## [Dataset entries]
————————
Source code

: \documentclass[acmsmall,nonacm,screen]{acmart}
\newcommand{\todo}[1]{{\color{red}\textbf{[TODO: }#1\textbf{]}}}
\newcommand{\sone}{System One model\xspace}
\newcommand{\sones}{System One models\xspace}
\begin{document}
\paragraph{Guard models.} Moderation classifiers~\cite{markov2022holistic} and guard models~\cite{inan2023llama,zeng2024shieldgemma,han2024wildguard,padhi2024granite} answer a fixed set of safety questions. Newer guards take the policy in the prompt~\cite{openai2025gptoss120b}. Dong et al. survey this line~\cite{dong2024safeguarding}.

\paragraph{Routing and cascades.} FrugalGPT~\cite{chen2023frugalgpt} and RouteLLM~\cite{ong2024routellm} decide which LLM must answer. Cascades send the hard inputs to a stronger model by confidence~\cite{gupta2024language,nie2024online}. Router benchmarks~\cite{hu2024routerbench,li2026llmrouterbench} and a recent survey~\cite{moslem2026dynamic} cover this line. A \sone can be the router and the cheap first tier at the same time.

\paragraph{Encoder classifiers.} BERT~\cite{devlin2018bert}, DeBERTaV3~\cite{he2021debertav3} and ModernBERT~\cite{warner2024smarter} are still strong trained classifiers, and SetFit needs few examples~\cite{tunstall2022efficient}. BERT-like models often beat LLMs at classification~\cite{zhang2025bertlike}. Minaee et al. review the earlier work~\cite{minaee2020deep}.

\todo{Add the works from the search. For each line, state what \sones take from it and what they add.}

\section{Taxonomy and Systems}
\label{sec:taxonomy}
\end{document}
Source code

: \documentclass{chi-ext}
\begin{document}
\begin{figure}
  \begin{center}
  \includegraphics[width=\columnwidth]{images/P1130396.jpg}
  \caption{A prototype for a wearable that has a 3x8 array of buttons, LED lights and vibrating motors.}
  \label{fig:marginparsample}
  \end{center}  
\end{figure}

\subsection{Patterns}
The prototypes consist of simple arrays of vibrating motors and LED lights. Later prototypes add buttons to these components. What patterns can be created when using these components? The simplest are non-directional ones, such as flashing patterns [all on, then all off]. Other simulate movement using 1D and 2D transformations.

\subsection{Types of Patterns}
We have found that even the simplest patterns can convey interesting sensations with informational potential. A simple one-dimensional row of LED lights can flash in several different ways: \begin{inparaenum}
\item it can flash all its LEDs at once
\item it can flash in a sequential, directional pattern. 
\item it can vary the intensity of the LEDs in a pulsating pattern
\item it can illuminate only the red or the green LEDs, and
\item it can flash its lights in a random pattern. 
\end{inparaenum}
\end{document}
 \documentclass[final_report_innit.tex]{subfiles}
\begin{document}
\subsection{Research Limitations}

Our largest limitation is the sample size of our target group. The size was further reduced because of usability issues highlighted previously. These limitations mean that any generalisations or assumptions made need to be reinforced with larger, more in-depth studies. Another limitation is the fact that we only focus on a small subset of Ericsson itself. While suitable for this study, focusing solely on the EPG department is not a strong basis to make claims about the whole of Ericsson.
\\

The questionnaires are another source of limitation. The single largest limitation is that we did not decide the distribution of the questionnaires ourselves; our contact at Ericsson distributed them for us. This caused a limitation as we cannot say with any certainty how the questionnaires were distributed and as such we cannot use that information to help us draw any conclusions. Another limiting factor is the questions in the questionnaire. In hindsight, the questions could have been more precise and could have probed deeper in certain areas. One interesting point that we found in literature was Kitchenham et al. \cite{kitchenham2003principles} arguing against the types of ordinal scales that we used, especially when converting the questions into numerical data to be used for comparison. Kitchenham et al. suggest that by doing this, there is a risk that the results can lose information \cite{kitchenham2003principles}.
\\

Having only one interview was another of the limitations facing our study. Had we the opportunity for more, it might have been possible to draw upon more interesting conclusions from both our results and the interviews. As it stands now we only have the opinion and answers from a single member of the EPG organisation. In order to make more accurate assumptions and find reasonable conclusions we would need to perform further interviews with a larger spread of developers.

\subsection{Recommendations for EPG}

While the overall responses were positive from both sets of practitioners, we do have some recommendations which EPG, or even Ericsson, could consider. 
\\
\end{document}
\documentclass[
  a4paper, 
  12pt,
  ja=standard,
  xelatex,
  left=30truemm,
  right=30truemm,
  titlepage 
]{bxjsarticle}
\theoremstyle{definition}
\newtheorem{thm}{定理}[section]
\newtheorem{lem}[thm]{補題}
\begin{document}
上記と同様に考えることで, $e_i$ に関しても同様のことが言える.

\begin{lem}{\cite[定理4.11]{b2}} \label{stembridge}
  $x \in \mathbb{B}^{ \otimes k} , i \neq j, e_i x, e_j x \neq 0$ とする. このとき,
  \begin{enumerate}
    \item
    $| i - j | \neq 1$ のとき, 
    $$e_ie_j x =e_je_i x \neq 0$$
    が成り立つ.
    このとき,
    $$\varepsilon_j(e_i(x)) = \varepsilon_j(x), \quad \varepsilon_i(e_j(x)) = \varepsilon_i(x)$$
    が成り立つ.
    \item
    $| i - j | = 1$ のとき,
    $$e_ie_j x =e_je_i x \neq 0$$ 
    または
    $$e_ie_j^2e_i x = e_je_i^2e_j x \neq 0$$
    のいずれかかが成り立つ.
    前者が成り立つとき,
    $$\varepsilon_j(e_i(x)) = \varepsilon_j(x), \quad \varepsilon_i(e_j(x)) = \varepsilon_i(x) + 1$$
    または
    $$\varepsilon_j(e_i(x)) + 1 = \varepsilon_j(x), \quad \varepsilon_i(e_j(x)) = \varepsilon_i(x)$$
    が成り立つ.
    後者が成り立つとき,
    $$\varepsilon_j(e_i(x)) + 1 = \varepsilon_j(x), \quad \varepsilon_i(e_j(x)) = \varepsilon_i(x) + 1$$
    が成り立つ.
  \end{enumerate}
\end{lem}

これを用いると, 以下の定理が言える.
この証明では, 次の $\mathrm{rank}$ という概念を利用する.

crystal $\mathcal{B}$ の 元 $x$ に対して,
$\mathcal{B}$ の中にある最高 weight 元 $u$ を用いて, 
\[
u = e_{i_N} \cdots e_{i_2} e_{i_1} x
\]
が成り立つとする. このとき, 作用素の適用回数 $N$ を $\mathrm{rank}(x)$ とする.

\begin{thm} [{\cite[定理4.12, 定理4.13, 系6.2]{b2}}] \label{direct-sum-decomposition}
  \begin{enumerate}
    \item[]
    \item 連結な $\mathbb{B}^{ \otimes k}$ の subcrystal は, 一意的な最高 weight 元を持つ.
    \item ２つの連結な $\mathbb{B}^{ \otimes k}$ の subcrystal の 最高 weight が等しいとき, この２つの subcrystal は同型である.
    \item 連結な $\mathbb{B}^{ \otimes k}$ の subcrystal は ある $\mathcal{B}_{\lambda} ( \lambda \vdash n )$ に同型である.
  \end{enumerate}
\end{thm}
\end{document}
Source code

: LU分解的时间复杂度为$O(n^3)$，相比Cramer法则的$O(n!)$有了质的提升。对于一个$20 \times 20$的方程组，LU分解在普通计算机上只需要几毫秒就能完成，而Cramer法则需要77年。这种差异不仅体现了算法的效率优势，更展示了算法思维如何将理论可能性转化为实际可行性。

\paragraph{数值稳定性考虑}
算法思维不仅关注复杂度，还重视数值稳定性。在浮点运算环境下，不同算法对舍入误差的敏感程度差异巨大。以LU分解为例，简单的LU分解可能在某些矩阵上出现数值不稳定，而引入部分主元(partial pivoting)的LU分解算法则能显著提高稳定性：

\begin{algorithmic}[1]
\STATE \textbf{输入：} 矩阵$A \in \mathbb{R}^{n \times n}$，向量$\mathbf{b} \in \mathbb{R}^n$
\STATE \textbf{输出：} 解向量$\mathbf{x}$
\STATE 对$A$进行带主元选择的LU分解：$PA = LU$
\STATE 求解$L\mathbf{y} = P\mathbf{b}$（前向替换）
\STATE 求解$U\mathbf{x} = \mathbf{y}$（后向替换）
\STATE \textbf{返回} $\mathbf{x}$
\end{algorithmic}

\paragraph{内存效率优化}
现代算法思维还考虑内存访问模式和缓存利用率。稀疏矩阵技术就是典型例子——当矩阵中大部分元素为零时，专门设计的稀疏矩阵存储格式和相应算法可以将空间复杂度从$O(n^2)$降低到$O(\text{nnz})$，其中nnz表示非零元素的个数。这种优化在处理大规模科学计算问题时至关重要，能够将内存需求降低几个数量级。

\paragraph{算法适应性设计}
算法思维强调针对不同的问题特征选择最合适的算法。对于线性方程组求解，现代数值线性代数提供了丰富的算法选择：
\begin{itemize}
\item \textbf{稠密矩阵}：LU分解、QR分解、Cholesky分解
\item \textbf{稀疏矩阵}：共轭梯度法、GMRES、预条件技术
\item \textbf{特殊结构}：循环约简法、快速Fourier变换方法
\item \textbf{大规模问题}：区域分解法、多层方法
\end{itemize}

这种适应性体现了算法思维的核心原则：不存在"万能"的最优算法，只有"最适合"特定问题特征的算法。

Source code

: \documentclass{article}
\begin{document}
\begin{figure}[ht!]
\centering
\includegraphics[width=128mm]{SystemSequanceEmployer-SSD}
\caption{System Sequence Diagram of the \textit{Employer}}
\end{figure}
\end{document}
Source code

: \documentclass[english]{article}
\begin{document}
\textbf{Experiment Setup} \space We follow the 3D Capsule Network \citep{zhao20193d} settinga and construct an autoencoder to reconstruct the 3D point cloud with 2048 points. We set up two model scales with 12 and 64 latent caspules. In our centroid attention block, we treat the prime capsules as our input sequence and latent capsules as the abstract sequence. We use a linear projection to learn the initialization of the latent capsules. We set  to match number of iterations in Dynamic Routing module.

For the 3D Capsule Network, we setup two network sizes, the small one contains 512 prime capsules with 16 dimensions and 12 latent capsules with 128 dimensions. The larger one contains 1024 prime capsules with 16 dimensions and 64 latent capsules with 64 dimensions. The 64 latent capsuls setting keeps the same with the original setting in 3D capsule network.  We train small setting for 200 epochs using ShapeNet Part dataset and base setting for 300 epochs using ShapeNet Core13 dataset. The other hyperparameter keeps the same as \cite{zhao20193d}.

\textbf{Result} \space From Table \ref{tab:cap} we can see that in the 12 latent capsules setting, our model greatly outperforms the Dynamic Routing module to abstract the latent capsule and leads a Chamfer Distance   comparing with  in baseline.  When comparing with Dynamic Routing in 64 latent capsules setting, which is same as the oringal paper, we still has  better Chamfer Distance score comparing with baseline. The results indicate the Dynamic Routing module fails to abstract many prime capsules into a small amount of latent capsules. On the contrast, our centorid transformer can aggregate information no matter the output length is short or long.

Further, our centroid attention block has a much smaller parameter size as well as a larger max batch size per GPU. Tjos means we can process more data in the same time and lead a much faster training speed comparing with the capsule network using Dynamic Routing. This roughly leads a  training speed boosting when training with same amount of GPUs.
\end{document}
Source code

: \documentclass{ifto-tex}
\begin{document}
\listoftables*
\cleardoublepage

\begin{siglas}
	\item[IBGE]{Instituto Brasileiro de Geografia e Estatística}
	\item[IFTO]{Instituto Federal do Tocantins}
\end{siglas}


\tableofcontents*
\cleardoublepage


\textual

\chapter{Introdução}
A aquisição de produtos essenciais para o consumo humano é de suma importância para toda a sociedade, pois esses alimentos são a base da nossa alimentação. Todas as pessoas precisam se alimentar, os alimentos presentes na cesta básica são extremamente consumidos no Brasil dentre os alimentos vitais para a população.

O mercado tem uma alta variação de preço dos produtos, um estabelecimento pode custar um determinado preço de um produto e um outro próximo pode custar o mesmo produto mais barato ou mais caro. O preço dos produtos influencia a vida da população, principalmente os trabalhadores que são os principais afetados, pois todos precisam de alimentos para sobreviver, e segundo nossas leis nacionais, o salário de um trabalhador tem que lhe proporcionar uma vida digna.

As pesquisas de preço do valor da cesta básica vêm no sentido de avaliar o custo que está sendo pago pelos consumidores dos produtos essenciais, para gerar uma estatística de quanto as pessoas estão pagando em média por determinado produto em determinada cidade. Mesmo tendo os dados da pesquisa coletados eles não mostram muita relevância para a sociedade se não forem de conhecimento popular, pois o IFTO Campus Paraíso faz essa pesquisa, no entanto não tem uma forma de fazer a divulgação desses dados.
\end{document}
————————
## [Prompt]
Look above for every line with the word "subsection" and copy it.

## [Answer space]
\subsection{Patterns}
\subsection{Types of Patterns}
\subsection{Research Limitations}
\subsection{Recommendations for EPG}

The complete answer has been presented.